(Buenos
Aires, 20 al 22 de septiembre del 2001)
EL
INC. 4 DEL ART. 19 DE LA LEY 17.132
por Ricardo
D. Rabinovich-Berkman
Permítaseme, ante todo, dejar asentado mi cordial disenso con el título
de esta Comisión, que involucra un trasvase de conceptos desde el área
patrimonial a la de los bíoderechos. Esos trasplantes, además de innecesarios,
pueden acarrear un involuntario residuo ideológico, característico del empleo
analógico de términos que poseen una larga y fecunda tradición en el terreno
del que provienen, la que, se lo quiera o no, se transmite junto con las
palabras.
Hecha esa aclaración, voy a regresar a un tema que ya he abordado varias
veces en trabajos anteriores, el de la transexualidad, y si bien lo haré ahora
desde otro ángulo y con diversa finalidad, evitaré reiteraciones innecesarias
y no emplearé aparato erudito, remitiéndome a tales publicaciones, que son muy
asequibles[1].
Es bien sabido que la ley 17.132 de ejercicio de la medicina prohibió en
su art. 19 inc. 4 las operaciones “que
modifiquen el sexo del enfermo”, sin
previa autorización judicial[2].
Este precepto va a cumplir pronto los treinta y cinco años, tras haber visto la
luz (con buenas intenciones, seguramente) en uno de los momentos más problemáticos
de una de las décadas más turbulentas de nuestra conmocionada historia, y
ciertamente en un contexto socio-jurídico completamente distinto del actual.
Tres extremos he de recordar, remitiéndome a mis trabajos anteriores.
Primero, que la “modificación del sexo” es un criterio metafórico, pero no
científicamente real[3],
pues en ninguno de los numerosos criterios propuestos para la sexualidad cabe la
posibilidad de una mutación quirúrgica[4].

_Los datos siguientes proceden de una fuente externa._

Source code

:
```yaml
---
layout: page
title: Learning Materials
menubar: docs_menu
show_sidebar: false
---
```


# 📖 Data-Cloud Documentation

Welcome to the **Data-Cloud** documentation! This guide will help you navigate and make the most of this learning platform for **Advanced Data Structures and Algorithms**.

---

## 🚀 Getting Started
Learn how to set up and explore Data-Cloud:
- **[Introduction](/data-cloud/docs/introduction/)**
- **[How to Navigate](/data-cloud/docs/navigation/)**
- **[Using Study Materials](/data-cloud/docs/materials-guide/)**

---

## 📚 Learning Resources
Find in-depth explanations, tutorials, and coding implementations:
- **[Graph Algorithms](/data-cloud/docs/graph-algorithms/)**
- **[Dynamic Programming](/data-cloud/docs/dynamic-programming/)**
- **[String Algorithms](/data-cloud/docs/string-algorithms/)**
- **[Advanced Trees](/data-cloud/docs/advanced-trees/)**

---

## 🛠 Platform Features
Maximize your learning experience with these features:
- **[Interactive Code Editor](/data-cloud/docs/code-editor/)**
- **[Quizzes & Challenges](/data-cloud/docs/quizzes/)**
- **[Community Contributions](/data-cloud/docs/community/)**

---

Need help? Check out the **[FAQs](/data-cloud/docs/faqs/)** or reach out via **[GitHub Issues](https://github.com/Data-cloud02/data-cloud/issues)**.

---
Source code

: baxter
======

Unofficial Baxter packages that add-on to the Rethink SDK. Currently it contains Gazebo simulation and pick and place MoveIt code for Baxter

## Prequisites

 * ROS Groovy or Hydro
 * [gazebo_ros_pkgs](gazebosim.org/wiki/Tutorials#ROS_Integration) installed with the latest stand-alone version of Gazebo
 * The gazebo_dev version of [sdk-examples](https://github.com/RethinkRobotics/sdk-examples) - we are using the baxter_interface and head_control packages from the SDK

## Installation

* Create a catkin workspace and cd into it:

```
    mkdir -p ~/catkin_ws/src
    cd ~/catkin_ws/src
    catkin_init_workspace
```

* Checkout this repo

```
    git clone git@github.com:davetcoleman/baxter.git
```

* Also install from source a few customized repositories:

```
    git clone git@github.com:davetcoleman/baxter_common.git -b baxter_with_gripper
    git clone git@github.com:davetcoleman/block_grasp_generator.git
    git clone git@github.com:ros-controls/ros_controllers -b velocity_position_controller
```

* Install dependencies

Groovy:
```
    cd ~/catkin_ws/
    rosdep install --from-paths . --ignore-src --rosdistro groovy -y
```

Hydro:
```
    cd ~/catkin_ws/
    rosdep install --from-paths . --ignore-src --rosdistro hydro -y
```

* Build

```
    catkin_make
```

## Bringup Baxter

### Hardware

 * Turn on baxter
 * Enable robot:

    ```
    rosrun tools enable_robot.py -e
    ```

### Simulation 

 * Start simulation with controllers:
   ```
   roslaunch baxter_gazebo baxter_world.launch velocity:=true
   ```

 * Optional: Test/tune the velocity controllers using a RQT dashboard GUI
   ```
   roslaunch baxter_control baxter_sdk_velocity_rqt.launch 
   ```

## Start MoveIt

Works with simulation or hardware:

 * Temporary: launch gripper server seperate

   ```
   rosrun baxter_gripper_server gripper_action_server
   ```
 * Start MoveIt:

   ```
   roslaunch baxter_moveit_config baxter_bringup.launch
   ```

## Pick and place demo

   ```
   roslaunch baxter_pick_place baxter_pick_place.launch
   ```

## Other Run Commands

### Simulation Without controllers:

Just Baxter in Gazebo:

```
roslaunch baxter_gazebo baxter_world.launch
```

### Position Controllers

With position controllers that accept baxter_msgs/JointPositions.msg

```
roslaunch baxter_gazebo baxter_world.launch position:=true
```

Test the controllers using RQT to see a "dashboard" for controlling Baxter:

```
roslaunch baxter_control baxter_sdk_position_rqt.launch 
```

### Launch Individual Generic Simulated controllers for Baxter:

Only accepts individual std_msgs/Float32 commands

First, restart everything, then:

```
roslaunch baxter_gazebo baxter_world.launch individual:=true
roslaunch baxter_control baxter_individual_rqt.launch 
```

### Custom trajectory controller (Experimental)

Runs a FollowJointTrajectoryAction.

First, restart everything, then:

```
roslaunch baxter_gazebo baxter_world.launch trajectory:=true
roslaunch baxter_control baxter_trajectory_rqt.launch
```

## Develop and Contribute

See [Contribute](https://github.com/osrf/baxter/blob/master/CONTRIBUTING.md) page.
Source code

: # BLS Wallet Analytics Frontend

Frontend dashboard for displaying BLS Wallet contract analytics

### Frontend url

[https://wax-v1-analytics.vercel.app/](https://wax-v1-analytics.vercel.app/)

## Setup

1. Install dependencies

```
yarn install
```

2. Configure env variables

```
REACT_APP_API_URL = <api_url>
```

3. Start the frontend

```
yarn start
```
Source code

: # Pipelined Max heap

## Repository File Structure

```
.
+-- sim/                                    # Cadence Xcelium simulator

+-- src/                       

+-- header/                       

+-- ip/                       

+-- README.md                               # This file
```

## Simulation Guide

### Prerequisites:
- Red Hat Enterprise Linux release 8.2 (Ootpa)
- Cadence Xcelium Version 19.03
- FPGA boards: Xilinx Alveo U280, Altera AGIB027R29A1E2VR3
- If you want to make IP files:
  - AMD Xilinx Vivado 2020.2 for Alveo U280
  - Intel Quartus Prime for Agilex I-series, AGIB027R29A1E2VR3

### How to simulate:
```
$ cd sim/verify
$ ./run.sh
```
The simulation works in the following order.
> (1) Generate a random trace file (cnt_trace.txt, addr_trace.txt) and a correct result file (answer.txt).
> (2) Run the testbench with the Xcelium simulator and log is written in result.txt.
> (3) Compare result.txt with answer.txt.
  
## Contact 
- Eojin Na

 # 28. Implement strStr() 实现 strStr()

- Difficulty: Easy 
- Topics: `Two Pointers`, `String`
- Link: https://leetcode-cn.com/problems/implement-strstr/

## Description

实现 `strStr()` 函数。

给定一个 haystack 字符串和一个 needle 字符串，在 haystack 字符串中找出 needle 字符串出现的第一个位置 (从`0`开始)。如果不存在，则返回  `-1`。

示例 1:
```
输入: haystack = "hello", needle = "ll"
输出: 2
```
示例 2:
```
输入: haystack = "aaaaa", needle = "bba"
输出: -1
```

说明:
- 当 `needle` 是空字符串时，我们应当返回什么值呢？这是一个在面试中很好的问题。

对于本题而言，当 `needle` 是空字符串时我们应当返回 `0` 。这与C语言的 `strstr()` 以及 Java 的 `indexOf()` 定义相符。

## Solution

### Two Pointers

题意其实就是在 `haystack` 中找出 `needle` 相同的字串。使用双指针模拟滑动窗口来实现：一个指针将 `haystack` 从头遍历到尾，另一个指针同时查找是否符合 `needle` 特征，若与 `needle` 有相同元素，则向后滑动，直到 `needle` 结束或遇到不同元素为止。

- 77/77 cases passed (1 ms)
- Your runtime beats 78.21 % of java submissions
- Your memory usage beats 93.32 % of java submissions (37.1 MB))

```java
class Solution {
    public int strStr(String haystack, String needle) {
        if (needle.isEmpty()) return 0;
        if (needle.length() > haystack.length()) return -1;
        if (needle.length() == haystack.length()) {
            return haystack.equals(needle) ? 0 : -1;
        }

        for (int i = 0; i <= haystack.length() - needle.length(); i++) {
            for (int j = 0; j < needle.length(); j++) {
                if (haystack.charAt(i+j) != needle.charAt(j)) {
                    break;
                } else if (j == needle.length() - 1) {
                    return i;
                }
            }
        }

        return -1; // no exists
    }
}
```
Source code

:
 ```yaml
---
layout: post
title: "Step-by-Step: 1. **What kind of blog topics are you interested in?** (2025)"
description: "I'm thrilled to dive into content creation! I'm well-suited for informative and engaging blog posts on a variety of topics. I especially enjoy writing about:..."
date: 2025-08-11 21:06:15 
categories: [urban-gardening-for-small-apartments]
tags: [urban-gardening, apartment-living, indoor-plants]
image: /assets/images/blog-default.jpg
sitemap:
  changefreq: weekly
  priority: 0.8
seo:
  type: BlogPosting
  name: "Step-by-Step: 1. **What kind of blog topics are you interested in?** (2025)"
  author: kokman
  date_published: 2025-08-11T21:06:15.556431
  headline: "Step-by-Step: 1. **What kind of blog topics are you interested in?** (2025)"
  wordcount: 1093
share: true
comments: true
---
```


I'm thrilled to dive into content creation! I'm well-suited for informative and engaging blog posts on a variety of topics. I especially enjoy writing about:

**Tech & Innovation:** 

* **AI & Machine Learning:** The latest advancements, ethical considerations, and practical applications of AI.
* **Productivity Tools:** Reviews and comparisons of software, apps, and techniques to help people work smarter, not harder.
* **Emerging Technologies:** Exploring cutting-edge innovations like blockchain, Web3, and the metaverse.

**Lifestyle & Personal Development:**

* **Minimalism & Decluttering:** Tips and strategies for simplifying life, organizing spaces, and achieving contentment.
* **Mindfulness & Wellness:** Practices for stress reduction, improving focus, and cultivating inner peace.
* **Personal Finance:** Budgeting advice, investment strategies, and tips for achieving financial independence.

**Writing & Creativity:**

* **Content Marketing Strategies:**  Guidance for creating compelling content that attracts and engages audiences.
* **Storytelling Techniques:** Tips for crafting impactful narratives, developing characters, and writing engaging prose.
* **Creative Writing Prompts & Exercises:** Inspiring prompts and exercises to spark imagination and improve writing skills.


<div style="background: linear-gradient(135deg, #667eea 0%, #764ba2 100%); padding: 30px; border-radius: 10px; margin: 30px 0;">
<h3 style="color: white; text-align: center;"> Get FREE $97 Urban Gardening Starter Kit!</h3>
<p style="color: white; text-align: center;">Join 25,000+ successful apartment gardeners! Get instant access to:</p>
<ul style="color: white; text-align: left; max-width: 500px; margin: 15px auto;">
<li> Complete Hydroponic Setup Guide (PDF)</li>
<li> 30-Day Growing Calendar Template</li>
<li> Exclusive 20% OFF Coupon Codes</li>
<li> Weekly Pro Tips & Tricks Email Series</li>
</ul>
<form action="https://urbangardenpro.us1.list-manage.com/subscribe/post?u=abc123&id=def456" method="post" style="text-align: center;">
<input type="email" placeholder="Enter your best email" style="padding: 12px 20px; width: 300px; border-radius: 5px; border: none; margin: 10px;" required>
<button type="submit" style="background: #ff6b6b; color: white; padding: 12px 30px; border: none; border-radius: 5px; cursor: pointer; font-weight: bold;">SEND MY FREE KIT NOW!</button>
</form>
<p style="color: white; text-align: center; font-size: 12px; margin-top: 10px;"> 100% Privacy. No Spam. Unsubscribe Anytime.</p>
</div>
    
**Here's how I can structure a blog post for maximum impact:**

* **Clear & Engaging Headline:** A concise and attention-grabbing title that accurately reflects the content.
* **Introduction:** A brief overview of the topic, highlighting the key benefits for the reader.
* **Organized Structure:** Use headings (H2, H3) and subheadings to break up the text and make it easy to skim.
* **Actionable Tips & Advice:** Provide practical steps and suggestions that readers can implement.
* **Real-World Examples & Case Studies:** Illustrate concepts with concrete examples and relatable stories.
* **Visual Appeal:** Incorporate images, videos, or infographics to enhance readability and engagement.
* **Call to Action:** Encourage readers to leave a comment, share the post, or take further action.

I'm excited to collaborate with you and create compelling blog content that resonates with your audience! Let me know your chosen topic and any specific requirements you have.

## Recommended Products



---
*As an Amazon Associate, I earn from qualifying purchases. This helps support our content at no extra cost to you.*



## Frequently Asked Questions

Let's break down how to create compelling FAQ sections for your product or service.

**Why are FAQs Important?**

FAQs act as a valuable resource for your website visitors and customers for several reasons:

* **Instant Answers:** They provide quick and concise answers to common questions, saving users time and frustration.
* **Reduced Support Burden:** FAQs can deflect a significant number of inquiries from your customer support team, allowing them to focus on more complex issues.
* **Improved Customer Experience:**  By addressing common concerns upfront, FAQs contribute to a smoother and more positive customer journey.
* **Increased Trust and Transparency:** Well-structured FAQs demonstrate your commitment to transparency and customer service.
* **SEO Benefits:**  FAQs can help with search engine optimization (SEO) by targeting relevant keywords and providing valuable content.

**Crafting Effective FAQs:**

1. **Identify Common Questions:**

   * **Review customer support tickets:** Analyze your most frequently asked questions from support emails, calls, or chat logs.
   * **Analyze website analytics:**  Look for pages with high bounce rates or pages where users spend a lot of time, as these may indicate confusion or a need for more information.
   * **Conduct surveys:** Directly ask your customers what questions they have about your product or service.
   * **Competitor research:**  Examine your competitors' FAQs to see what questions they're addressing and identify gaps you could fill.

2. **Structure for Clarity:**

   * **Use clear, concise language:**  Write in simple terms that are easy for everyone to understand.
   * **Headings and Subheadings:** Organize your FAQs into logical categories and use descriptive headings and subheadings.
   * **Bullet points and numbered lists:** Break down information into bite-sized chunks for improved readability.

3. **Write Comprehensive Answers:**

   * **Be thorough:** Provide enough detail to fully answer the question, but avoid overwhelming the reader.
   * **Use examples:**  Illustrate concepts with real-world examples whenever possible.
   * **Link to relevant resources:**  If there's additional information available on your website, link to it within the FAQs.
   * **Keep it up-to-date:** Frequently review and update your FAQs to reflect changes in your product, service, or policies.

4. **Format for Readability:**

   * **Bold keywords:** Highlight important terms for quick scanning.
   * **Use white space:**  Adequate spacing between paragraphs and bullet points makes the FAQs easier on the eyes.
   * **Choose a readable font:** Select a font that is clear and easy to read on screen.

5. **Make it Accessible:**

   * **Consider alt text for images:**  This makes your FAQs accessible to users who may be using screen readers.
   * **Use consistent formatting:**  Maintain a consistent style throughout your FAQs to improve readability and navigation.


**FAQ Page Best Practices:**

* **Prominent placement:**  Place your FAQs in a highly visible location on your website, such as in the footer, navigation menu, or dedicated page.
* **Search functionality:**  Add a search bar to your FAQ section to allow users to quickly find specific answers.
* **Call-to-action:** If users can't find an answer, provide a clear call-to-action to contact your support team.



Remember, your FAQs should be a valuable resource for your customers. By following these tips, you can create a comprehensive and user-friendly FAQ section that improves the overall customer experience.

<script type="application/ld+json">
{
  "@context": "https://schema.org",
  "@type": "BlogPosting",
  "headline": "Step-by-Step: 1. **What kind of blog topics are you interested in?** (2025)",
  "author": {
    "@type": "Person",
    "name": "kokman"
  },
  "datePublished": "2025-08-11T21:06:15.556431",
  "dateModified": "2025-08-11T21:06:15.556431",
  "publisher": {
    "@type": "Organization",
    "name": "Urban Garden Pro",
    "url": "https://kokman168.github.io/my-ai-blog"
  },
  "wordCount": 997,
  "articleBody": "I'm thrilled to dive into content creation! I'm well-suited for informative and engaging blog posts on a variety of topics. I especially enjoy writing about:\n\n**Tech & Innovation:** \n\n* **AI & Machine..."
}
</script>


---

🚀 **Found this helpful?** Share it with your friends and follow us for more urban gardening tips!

Con lo que, en rigor de verdad, existe un error de redacción en el inciso, que
de por sí habilitaría a cualquier magistrado que así lo quisiera a
considerarlo no aplicable a las vulgarmente llamadas cirugías de “cambio de
sexo”.
En segundo lugar, si bien para el caso de los transexuales (sí en
supuestos de seudo-hermafroditismo o similares), nunca hasta ahora se ha
obtenido la autorización requerida por el precepto, puede sentirse que desde
los ’90 soplan nuevos vientos. Tímidamente, los jueces han comenzado a
aceptar la adecuación de nombres, documentos de identidad, e inscripciones
registrales de transexuales operados en el exterior (característicamente, en Chile)[5].
Y el maestro CIFUENTES,
por ejemplo, que en 1974 se oponía férreamente a las operaciones de
"cambio de sexo" y justificaba su ilicitud[6],
en 1991 redactó, junto con el actual ministro de la Corte Suprema de Justicia
BOSSERT, y los civilistas ZANNONI, y FERNANDEZ SESSAREGO (peruano), en las I
Jornadas Internacionales de Derecho Civil, unas BASES PARA UNA LEGISLACIÓN SOBRE ADECUACIÓN DE SEXO EN CASOS DE
TRANSEXUALIDAD Y CONSIGUIENTE MODIFICACIÓN DEL NOMBRE, bastante permisivas[7].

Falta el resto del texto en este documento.